From the Colorado Springs Business Journal (Cameron Moix):
While the north-central section of the state received the brunt of damage caused by the summer flooding — which the governor’s office has estimated at $300 million to $500 million — Colorado Springs and its surrounding communities also sustained severe damage to parks and infrastructure…
The majority of work on or pertaining to state roadways in the Pikes Peak region should be completed by early spring and will produce a bill of approximately $15 million, according to estimates by the Colorado Department of Transportation.

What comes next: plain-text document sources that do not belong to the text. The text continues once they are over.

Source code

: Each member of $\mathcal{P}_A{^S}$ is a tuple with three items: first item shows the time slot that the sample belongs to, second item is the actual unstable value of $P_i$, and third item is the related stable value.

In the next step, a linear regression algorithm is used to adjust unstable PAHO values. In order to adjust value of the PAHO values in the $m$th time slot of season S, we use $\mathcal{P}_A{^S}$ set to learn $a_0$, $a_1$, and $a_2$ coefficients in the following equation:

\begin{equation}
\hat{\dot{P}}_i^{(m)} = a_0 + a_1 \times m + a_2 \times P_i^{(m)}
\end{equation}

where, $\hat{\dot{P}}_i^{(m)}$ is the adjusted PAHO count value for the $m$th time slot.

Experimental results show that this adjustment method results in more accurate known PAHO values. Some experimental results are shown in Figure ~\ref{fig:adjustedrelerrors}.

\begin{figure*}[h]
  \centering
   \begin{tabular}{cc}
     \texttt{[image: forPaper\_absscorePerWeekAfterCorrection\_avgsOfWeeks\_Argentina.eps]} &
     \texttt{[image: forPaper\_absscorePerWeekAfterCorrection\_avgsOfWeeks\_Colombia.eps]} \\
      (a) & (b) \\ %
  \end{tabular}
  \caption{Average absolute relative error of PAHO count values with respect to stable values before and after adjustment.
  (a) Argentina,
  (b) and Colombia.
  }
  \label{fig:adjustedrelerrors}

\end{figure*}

Doug Lollar, the north program engineer for CDOT’s Region 2, said that the majority of El Paso County’s damage is concentrated around the Waldo Canyon burn scar near Manitou Springs, which covered U.S. Highway 24 with feet of floodwater, scattered debris and left much roadway in disrepair…
El Paso County sustained initial damages to its roads estimated at $1.85 million from late-summer floods, according to a Sept. 18 news release…
While the city of Colorado Springs has experienced an estimated $13 million in damage as a result of the floods, Senior Communications Specialist Krithika Prashant said that damage assessments are ongoing to determine specific areas of focus and a concise breakdown of that estimate.
Colorado has suffered through drought, wildfires and floods in the six months since Gov. John Hickenlooper ordered up a state water plan. While simply having a plan would not have prevented any of it, state response might have improved if a plan were in hand.
“We know the plan isn’t a silver bullet. I’m reminded of that quote by the great water philosopher Mike Tyson: ‘Everyone has a plan until they get punched in the face. We’ve been punched in the face,” said James Eklund, director of the Colorado Water Conservation Board.
Eklund addressed the Southeastern Colorado Water Conservancy District Board Thursday, explaining the progress CWCB has made so far in developing the plan. The plan will be on the governor’s desk after the 2014 election, even if a new governor would be coming on board. That’s a parallel situation to 2010, when the Interbasin Compact Committee wrote a letter to outgoing Gov. Bill Ritter and Hickenlooper detailing its progress toward addressing a looming municipal supply water gap. That laid the groundwork for Hickenlooper to step up the effort of statewide water planning and his vow to develop a state plan before 2016. The planning process needs to continue regardless of whether Hickenlooper wins reelection, Eklund said.
“We’ve got ample crises, and we need to respond in a way to address the problems,” he said.
The plan would address the needs of agriculture, cities, recreation and environment in a way that avoids further dry-up of farms to support urban needs. To do so, the state will have to find new ways to cooperate in water projects, improve forest health in watersheds, protect property rights, preserve water systems and remove regulatory barriers to new projects, Eklund said.